I pulled the car over and stepped out, I needed to take this all in. As I looked out over this breathtaking view, I began to cry (first of many tears shed on this trip) I cried for all I had been through and for the power in manifesting one’s dreams.
Through sheer force of will (and modern medicine) I had arrived.
Sedona is a mecca for New Age thought. Healers, shamans and mystics from all over gravitate to this wondrous place. On a friend’s referral, I contacted a company called Sedona Soul Journeys. After a lengthy conversation, they created an itinerary for my stay based on what I was looking to get out of my visit. Already being somewhat familiar with the New Age lexicon, I became excited reading what was in store for me; Soul Journeying, Breath work, Intuitive healing, Angel Guides, meditation, Reiki. I could not wait for my journey to begin.
That night I went to a restaurant, sat down and waited for the waitress to bring me a menu. “Hi”, she said. “Do you need a menu, or are you psychic?” “I’m home”, I chuckled to myself. Then I laughed even harder at the epic eye roll my husband would have given. I told her I did indeed need a menu. Only three hours in Sedona, so I’m not psychic—yet. I dined on an amazing organic meal. No Tums necessary.
The area lends itself to an atmosphere of quiet meditation. Everyone seems to move a little slower, hold your gaze a little longer, talk a little softer. While waiting in line for coffee, my New York sensibilities kicked in when the girl working the counter took what seemed like forever to get my coffee.

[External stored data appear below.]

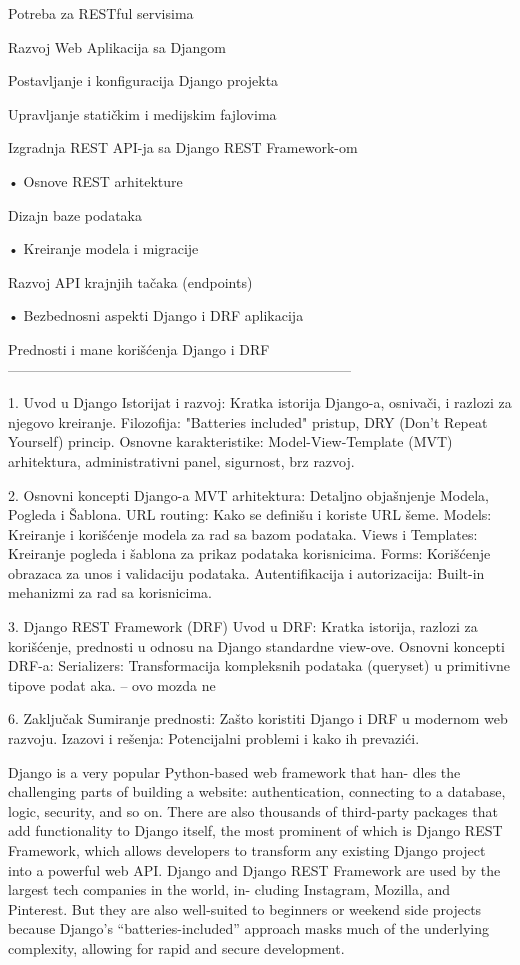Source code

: \documentclass[12pt,oneside]{memoir}
\begin{document}
Potreba za RESTful servisima

Razvoj Web Aplikacija sa Djangom

Postavljanje i konfiguracija Django projekta

Upravljanje statičkim i medijskim fajlovima

Izgradnja REST API-ja sa Django REST Framework-om

• Osnove REST arhitekture

Dizajn baze podataka

• Kreiranje modela i migracije

Razvoj API krajnjih tačaka (endpoints)

• Bezbednosni aspekti Django i DRF aplikacija

Prednosti i mane korišćenja Django i DRF
--------------------------------------------------------------------------

1. Uvod u Django
Istorijat i razvoj: Kratka istorija Django-a, osnivači, i razlozi za njegovo kreiranje.
Filozofija: "Batteries included" pristup, DRY (Don't Repeat Yourself) princip.
Osnovne karakteristike: Model-View-Template (MVT) arhitektura, administrativni panel, sigurnost, brz razvoj.

2. Osnovni koncepti Django-a
MVT arhitektura: Detaljno objašnjenje Modela, Pogleda i Šablona.
URL routing: Kako se definišu i koriste URL šeme.
Models: Kreiranje i korišćenje modela za rad sa bazom podataka.
Views i Templates: Kreiranje pogleda i šablona za prikaz podataka korisnicima.
Forms: Korišćenje obrazaca za unos i validaciju podataka.
Autentifikacija i autorizacija: Built-in mehanizmi za rad sa korisnicima.

3. Django REST Framework (DRF)
Uvod u DRF: Kratka istorija, razlozi za korišćenje, prednosti u odnosu na Django standardne view-ove.
Osnovni koncepti DRF-a:
Serializers: Transformacija kompleksnih podataka (queryset) u primitivne tipove podat
aka. -- ovo mozda ne

6. Zaključak
Sumiranje prednosti: Zašto koristiti Django i DRF u modernom web razvoju.
Izazovi i rešenja: Potencijalni problemi i kako ih prevazići.



Django is a very popular Python-based web framework that han-
dles the challenging parts of building a website: authentication, connecting to a database, logic,
security, and so on. There are also thousands of third-party packages that add functionality to
Django itself, the most prominent of which is Django REST Framework, which allows developers
to transform any existing Django project into a powerful web API.
Django and Django REST Framework are used by the largest tech companies in the world, in-
cluding Instagram, Mozilla, and Pinterest. But they are also well-suited to beginners or weekend
side projects because Django’s “batteries-included” approach masks much of the underlying
complexity, allowing for rapid and secure development.
\end{document}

In reality, it was only five minutes (I know this because I kept checking). I grew tense. Agitated even. But what was the rush? Why am I always in such a hurry? I chatted with her about organic peanuts and soft baked versus regular cookies. The person behind me didn’t care one bit. I felt my shoulders loosen up. As I settled into an overstuffed armchair, I thought, “I can do this.” And then I exhaled.
Even though it was a chemo pill week, I was determined to get in some climbing. I’d heard about a church that is built into the side of a mountain and decided to head over. To try to describe the beauty of this place is pointless. My words couldn’t do it justice. Even though there were many tourists outside the walls, once inside, everyone fell silent.

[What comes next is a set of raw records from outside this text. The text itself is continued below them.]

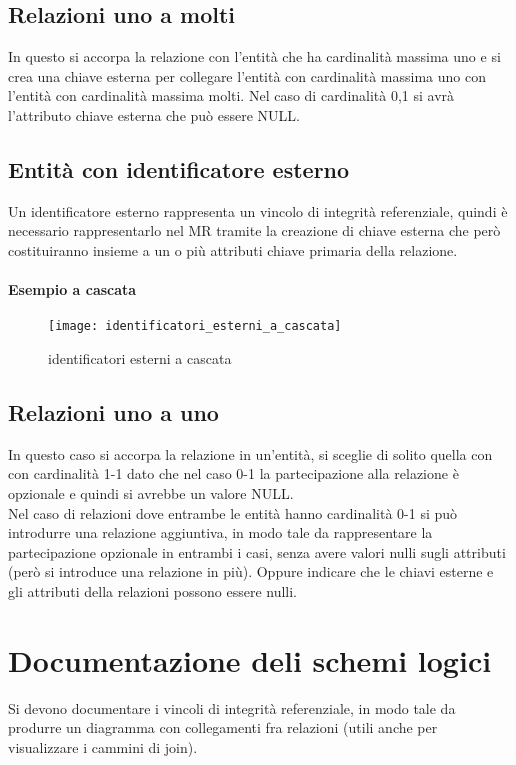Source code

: \subsection{Relazioni uno a molti}
In questo si accorpa la relazione con l'entità che ha cardinalità massima uno e si crea
una chiave esterna per collegare l'entità con cardinalità massima uno con l'entità
con cardinalità massima molti. Nel caso di cardinalità 0,1 si avrà l'attributo chiave esterna che può essere NULL.
\subsection{Entità con identificatore esterno}
Un identificatore esterno rappresenta un vincolo di integrità referenziale, quindi è 
necessario rappresentarlo nel MR tramite la creazione di chiave esterna che però costituiranno
insieme a un o più attributi chiave primaria della relazione.
\paragraph*{Esempio a cascata}
\begin{figure}[h]
    \centering
    \texttt{[image: identificatori\_esterni\_a\_cascata]}
    \caption{identificatori esterni a cascata}
    \label{fig:id-esterni-cascata}
\end{figure}
\subsection{Relazioni uno a uno}
In questo caso si accorpa la relazione in un'entità, si sceglie di solito quella con con cardinalità 1-1 dato
che nel caso 0-1 la partecipazione alla relazione è opzionale e quindi si avrebbe un valore NULL.\\
Nel caso di relazioni dove entrambe le entità hanno cardinalità 0-1 si può introdurre una relazione aggiuntiva, 
in modo tale da rappresentare la partecipazione opzionale in entrambi i casi, senza avere valori nulli
sugli attributi (però si introduce una relazione in più). Oppure indicare che le chiavi esterne e gli attributi
della relazioni possono essere nulli.
\section{Documentazione deli schemi logici}
Si devono documentare i vincoli di integrità referenziale, in modo tale da produrre un diagramma con
collegamenti fra relazioni (utili anche per visualizzare i cammini di join).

It’s a simple church, nothing like the Catholic churches I’m accustomed to seeing. There were no gilded walls, no ornate statues. Just a simple cross and a painting of Jesus. There were pews to kneel on and when I did, tears began to fall. I thanked God for sparing me, for bringing such love into my life and for lifting the veil from my eyes so that I could see my life clearly. I’ve been given a chance to correct past mistakes, to right some wrongs and to move forward in peace and true joy.
I walked outside and sat on the rocks that overlook the canyon. I watched the sun set over these majestic mountains and I knew in my heart that I was part of something greater. I knew that whatever was in store for me, I had to trust the process.

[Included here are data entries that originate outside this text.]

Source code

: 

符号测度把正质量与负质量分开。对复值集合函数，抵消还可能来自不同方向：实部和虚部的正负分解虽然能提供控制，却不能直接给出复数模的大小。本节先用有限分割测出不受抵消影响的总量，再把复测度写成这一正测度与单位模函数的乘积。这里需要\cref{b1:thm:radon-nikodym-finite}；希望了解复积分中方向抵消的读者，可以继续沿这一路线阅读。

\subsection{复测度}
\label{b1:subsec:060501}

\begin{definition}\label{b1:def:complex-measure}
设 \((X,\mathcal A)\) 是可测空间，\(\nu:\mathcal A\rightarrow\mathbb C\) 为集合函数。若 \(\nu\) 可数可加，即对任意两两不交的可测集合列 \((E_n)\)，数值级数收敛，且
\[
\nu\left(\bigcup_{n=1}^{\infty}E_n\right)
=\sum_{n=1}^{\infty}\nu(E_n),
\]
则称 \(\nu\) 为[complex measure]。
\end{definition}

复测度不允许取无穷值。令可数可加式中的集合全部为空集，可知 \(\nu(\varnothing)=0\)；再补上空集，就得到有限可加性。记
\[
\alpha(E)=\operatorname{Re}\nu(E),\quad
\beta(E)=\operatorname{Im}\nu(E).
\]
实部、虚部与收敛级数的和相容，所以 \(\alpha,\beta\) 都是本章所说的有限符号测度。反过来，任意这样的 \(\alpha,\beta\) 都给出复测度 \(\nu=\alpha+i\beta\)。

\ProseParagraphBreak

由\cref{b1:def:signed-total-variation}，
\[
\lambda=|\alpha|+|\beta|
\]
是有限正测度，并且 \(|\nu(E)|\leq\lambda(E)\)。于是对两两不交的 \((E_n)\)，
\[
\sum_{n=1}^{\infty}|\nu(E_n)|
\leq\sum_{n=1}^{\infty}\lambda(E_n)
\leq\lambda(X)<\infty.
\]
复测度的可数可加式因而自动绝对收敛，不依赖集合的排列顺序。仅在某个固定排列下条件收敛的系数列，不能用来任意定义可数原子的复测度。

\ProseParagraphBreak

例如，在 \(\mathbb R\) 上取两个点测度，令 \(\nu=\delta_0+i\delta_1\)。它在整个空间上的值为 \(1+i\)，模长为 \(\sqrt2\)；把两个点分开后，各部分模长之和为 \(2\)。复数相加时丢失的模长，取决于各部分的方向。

It took centuries to carve out the canyons, for the minerals to deposit their gorgeous colors; certainly it was going to take more than my 38 years to become my best self. I would need to face the wind and the rain; allowing them to reveal my true beauty. I began to see the gift of it all and I was grateful.
Each day brought me closer to an inner peace I never knew existed. I took long walks between sessions. I chatted up strangers. I shopped at a grocery store that was so organic, it made Whole Foods look like Wal-Mart. I stepped out of my comfort zone and grew richer for it. I wasn’t constantly checking my phone for texts or trolling Facebook. I found comfort in the quiet.
As I traveled back home, carrying with me all that I had learned and leaving behind all that I had let go of, I felt immensely lighter. I am grateful for my loved ones who support my decisions, for a world I will continue to explore and for a life I don’t need to escape from.